Pick out each line below containing "version".

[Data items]
════

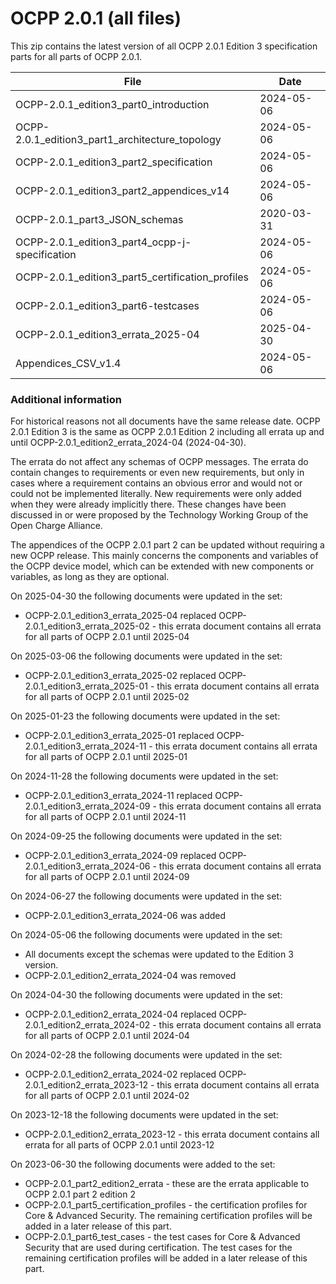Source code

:OCPP 2.0.1 (all files)
============

This zip contains the latest version of all OCPP 2.0.1 Edition 3 specification parts for all parts of OCPP 2.0.1.

| File 									  			| Date 	   |
|---------------------------------------------------|------------|
| OCPP-2.0.1_edition3_part0_introduction 			| 2024-05-06 |
| OCPP-2.0.1_edition3_part1_architecture_topology	| 2024-05-06 |
| OCPP-2.0.1_edition3_part2_specification			| 2024-05-06 |
| OCPP-2.0.1_edition3_part2_appendices_v14			| 2024-05-06 |
| OCPP-2.0.1_part3_JSON_schemas 					| 2020-03-31 |
| OCPP-2.0.1_edition3_part4_ocpp-j-specification	| 2024-05-06 |
| OCPP-2.0.1_edition3_part5_certification_profiles	| 2024-05-06 |
| OCPP-2.0.1_edition3_part6-testcases             	| 2024-05-06 |
| OCPP-2.0.1_edition3_errata_2025-04			    | 2025-04-30 |
| Appendices_CSV_v1.4 			 					| 2024-05-06 |

### Additional information

For historical reasons not all documents have the same release date. OCPP 2.0.1 Edition 3 is the same as OCPP 2.0.1 Edition 2 including all errata up and until OCPP-2.0.1_edition2_errata_2024-04 (2024-04-30).

The errata do not affect any schemas of OCPP messages. The errata do contain changes to requirements or even new requirements,
but only in cases where a requirement contains an obvious error and would not or could not be implemented literally. New 
requirements were only added when they were already implicitly there. These changes have been discussed in or were proposed by 
the Technology Working Group of the Open Charge Alliance.

The appendices of the OCPP 2.0.1 part 2 can be updated without requiring a new OCPP release. This mainly concerns the
components and variables of the OCPP device model, which can be extended with new components or variables, as long as they
are optional.

On 2025-04-30 the following documents were updated in the set:
- OCPP-2.0.1_edition3_errata_2025-04 replaced OCPP-2.0.1_edition3_errata_2025-02 - this errata document contains all errata for all parts of OCPP 2.0.1 until 2025-04

On 2025-03-06 the following documents were updated in the set:
- OCPP-2.0.1_edition3_errata_2025-02 replaced OCPP-2.0.1_edition3_errata_2025-01 - this errata document contains all errata for all parts of OCPP 2.0.1 until 2025-02

On 2025-01-23 the following documents were updated in the set:
- OCPP-2.0.1_edition3_errata_2025-01 replaced OCPP-2.0.1_edition3_errata_2024-11 - this errata document contains all errata for all parts of OCPP 2.0.1 until 2025-01

On 2024-11-28 the following documents were updated in the set:
- OCPP-2.0.1_edition3_errata_2024-11 replaced OCPP-2.0.1_edition3_errata_2024-09 - this errata document contains all errata for all parts of OCPP 2.0.1 until 2024-11

On 2024-09-25 the following documents were updated in the set:
- OCPP-2.0.1_edition3_errata_2024-09 replaced OCPP-2.0.1_edition3_errata_2024-06 - this errata document contains all errata for all parts of OCPP 2.0.1 until 2024-09

On 2024-06-27 the following documents were updated in the set:
- OCPP-2.0.1_edition3_errata_2024-06 was added

On 2024-05-06 the following documents were updated in the set:
- All documents except the schemas were updated to the Edition 3 version.
- OCPP-2.0.1_edition2_errata_2024-04 was removed

On 2024-04-30 the following documents were updated in the set:
- OCPP-2.0.1_edition2_errata_2024-04 replaced OCPP-2.0.1_edition2_errata_2024-02 - this errata document contains all errata for all parts of OCPP 2.0.1 until 2024-04

On 2024-02-28 the following documents were updated in the set:
- OCPP-2.0.1_edition2_errata_2024-02 replaced OCPP-2.0.1_edition2_errata_2023-12 - this errata document contains all errata for all parts of OCPP 2.0.1 until 2024-02

On 2023-12-18 the following documents were updated in the set:
- OCPP-2.0.1_edition2_errata_2023-12 - this errata document contains all errata for all parts of OCPP 2.0.1 until 2023-12

On 2023-06-30 the following documents were added to the set:
- OCPP-2.0.1_part2_edition2_errata - these are the errata applicable to OCPP 2.0.1 part 2 edition 2
- OCPP-2.0.1_part5_certification_profiles - the certification profiles for Core & Advanced Security. The remaining certification profiles will be added in a later release of this part.
- OCPP-2.0.1_part6_test_cases - the test cases for Core & Advanced Security that are used during certification. The test cases for the remaining certification profiles will be added in a later release of this part.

════

Output for this task:
This zip contains the latest version of all OCPP 2.0.1 Edition 3 specification parts for all parts of OCPP 2.0.1.
- All documents except the schemas were updated to the Edition 3 version.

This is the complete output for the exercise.